[Dataset entries]
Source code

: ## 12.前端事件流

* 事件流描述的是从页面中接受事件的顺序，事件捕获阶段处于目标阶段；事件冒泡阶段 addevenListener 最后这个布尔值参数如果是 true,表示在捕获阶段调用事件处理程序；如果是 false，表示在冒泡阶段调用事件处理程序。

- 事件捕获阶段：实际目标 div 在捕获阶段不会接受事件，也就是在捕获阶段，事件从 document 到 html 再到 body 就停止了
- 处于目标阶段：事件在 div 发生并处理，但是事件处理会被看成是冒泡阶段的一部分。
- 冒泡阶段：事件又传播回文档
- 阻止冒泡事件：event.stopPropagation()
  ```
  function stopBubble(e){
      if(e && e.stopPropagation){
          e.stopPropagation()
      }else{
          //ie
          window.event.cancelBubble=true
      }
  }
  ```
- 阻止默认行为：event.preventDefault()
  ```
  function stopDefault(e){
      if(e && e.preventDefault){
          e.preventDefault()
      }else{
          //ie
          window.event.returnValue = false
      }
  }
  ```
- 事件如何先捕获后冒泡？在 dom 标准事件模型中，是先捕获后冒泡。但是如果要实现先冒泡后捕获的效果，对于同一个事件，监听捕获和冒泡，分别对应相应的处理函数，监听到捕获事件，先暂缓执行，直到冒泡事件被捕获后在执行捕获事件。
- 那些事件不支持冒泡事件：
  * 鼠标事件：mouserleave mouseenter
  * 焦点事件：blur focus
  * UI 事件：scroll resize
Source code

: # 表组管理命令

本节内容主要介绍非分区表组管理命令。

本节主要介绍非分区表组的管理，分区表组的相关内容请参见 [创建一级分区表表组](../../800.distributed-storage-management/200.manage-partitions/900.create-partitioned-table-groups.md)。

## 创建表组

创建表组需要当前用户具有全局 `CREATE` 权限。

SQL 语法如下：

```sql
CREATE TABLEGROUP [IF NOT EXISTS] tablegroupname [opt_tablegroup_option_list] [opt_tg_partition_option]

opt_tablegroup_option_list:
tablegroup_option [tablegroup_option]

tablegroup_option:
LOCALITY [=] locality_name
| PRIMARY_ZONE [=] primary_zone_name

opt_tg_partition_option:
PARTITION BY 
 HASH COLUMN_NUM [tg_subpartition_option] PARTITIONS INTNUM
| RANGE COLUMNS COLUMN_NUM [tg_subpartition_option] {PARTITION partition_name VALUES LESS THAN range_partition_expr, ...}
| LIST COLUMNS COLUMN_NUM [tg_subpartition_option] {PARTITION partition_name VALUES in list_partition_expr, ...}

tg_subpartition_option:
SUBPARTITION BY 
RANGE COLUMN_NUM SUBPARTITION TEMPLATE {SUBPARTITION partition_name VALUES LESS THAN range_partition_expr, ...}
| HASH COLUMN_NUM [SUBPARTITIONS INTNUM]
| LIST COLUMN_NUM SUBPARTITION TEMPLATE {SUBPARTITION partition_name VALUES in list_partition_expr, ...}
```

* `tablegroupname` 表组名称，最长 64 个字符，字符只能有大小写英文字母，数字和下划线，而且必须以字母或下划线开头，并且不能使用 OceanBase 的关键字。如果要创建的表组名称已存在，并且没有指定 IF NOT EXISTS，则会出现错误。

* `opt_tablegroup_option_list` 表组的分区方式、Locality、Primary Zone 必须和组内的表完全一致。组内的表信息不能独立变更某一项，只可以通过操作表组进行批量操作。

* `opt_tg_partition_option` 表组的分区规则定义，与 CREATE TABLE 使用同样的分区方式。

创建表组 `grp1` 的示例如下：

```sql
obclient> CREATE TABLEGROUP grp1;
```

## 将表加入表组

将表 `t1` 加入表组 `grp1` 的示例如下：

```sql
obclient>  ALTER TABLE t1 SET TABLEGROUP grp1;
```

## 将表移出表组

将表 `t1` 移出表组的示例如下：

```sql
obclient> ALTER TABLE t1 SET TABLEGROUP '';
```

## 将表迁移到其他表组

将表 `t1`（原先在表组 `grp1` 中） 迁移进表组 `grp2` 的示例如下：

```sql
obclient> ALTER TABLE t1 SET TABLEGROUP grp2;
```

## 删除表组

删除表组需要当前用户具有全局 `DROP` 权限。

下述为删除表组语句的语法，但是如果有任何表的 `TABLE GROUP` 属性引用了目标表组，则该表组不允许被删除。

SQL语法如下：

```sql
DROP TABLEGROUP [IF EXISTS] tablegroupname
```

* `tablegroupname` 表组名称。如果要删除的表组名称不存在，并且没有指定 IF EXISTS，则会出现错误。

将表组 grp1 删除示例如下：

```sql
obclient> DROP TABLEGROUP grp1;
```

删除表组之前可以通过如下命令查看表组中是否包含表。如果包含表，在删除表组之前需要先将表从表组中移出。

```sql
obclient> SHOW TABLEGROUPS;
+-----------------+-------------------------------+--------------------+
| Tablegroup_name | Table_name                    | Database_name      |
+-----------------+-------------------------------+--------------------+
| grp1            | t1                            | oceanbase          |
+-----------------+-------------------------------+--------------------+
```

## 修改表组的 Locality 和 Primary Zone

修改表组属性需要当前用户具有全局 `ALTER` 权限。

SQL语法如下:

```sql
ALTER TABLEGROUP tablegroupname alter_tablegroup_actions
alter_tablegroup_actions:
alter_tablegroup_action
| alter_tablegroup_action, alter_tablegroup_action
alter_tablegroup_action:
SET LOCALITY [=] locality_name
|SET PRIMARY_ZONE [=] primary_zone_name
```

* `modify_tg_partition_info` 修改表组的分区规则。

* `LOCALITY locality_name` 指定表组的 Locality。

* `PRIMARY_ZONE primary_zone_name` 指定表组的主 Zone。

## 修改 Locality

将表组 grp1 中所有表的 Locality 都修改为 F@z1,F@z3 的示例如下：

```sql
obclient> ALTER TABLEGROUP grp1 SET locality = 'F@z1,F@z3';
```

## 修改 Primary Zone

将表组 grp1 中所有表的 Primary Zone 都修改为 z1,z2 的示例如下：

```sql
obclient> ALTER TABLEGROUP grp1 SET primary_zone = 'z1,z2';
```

__PROBLEM STATEMENT__: Show all lines above holding "function".

__SOLUTION TO THE PROBLEM__:
  function stopBubble(e){
  function stopDefault(e){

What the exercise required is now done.